(What the exercise asks)
Among the entries below, how many lines contain the string "规划需要思考的三个问题"? Reply with that number alone.

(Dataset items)
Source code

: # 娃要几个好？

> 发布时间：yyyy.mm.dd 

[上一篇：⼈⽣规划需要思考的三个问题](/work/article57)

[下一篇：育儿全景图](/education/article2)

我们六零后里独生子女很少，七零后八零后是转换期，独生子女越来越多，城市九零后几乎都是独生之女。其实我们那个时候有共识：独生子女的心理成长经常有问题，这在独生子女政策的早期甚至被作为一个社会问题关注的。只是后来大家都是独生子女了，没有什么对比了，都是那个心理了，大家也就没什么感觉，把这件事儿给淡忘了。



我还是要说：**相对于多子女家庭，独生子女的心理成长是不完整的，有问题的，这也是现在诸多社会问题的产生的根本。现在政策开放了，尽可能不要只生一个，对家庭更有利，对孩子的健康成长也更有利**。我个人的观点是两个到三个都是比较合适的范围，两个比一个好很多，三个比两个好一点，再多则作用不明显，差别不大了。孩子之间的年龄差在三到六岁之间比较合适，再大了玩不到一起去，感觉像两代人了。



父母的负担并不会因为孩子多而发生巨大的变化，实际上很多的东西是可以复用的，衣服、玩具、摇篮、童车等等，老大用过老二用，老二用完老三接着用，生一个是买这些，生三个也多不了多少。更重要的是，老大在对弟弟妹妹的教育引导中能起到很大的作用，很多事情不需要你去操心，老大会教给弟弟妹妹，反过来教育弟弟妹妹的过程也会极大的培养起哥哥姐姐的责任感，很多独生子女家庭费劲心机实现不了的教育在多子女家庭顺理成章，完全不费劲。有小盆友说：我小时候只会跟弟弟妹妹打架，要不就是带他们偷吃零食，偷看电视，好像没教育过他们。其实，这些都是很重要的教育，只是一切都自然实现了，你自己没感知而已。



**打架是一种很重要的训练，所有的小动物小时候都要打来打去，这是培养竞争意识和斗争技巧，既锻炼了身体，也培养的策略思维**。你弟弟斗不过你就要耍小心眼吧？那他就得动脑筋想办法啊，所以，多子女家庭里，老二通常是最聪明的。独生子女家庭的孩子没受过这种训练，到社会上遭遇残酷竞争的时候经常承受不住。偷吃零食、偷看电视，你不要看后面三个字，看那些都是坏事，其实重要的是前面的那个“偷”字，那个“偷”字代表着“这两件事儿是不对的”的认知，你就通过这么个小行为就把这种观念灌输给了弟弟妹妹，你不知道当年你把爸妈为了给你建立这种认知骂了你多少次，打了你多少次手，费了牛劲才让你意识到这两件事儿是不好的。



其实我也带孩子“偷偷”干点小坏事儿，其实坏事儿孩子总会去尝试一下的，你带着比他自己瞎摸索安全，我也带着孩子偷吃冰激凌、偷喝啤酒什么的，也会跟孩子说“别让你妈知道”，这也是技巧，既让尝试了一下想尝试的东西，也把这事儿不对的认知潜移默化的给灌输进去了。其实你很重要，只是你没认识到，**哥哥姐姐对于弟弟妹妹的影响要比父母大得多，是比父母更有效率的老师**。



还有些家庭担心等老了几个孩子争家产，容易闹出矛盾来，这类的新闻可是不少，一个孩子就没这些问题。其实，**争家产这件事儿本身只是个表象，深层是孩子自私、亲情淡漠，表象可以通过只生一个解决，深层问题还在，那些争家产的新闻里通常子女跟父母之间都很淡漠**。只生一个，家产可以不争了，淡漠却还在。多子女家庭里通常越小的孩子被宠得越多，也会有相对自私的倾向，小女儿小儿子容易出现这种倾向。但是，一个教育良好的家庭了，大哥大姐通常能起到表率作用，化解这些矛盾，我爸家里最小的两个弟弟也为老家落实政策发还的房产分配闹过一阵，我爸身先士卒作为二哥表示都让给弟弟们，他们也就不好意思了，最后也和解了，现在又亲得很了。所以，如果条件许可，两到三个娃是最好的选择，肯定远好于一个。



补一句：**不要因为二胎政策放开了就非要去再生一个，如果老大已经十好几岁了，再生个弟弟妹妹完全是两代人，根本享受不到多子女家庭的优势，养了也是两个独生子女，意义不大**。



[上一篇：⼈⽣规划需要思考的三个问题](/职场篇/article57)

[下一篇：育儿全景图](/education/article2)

(Task result)
2